Tuesday 26 April 2011

Parking Lots


Mind must make up a story. But hard to focus with Adele playing and the coffee and the people sitting around.

Wasn't I meant to meet them for dinner? But I had been drinking champagne at the races. I was there with the French girl. Decked out in a silver chain, and white shoes, and a black shirt. I drunk, and smoked, and feigned interest. The horses ran round and round in the dust.

I couldn't face tallking to her, because what was she really, but a stranger?  Hanging on to Bob as we sped along the burnt road.

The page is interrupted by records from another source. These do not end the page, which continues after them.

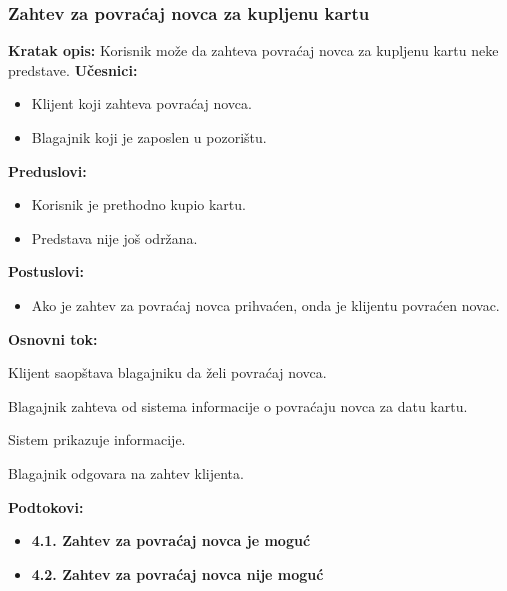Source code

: \documentclass[a4paper]{article}
\begin{document}
\subsubsection{Zahtev za povraćaj novca za kupljenu kartu}  
\noindent\textbf{Kratak opis:} Korisnik može da zahteva povraćaj novca za kupljenu kartu neke predstave.
\noindent\textbf{Učesnici:} 
  \begin{itemize}
    \item Klijent koji zahteva povraćaj novca.
    \item Blagajnik koji je zaposlen u pozorištu.
  \end{itemize}

  \noindent\textbf{Preduslovi:} 
  \begin{itemize}
    \item Korisnik je prethodno kupio kartu.
    \item Predstava nije još održana.
  \end{itemize}

  \noindent\textbf{Postuslovi:} 
  \begin{itemize}
    \item Ako je zahtev za povraćaj novca prihvaćen, onda je klijentu povraćen novac.
  \end{itemize}

  \noindent\textbf{Osnovni tok:}
  \begin{legal}
    \item Klijent saopštava blagajniku da želi povraćaj novca.
    \item Blagajnik zahteva od sistema informacije o povraćaju novca za datu kartu.
    \item Sistem prikazuje informacije.
    \item Blagajnik odgovara na zahtev klijenta.
  \end{legal}

  \noindent\textbf{Podtokovi:}
  \begin{itemize}
    \item \textbf{4.1. Zahtev za povraćaj novca je moguć}
    \item \textbf{4.2. Zahtev za povraćaj novca nije moguć}
  \end{itemize}
\end{document}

Stepped off the bike and there she was. Feeble with her walking stick in the middle of the desert. Dusk with the sea spread out around. The hotel pillars. The orange clouds.

What did we talk of?

Books.

Yes she was interested in books.

Came to me from nowhere in the conservatory this morning.

I think it was the butterfly floating around the roof that did it. It kept on humming and flapping and fidgeting, even though I had opened the window.

And then Gran said that about the cardboard on the glass, and Elizabeth sending her the butterflies "for the conservatory".

But it seemed funny to be sitting there.

And to think that a few months ago I was standing in front of the children.

...

S in my face shouting that I was picking on her. Crying and screaming and stomping and yelling, while I thought "This is not right, this is not right"

But they put so much effort into their work, and all they wanted was their teacher to acknowledge that they had. But the pile was so big.

That little dark office and that awful train.

Leaving it all just sitting there like I'd died.

I did care about them. Their little personalities. And some of  them were so good. Just to abandon them, to  abandon it all like that. And now to be here, drinking coffee. It just doesn't seem right somehow.

It was the Year 9's that did it. That girl shouting out " I don't fancy HIM".

Reading that damn book, just reading - because while I read, they were quiet. Losing track of how many names I'd written, sending out at random.

Malicious faces looking up at me, glowing like malevolent elves from some obscure horror film.

And then that office with all the paraphernalia on the walls

"Best teacher" - "Dear Miss C, thanks for making me love English".

Sitting there like a judge, this woman who I used to like, with her demands.

I was going to fail. She wanted this, and she wanted that and all I wanted was to sleep.

But no, this couldn't, this simply couldn't go on.
...

It was snowing outside and I was doing acrostics with my favourite class. They were so good, so proud to read out their little poems. After they read it they would wait and look up, slightly apprehensive...And I'd say "Brilliant! That was really lovely".

The room felt peaceful with the warm radiator, and the large windows, and the floating white flakes. They were all thinking of  Christmas, and presents, and warm fires.

Everything existed in that moment.

Something jars. An odd feeling. "Yes, you've won". Now I'm free.

But what did I lose?
...

The hearing impaired classroom assistant (tall, long black hair, wrinkled, slight lisp) came  to me after each Of Mice and Men lesson. Her mother was ill so she went to Australia. She was worried about Jacob, but he was lazy, and there was nothing she could do.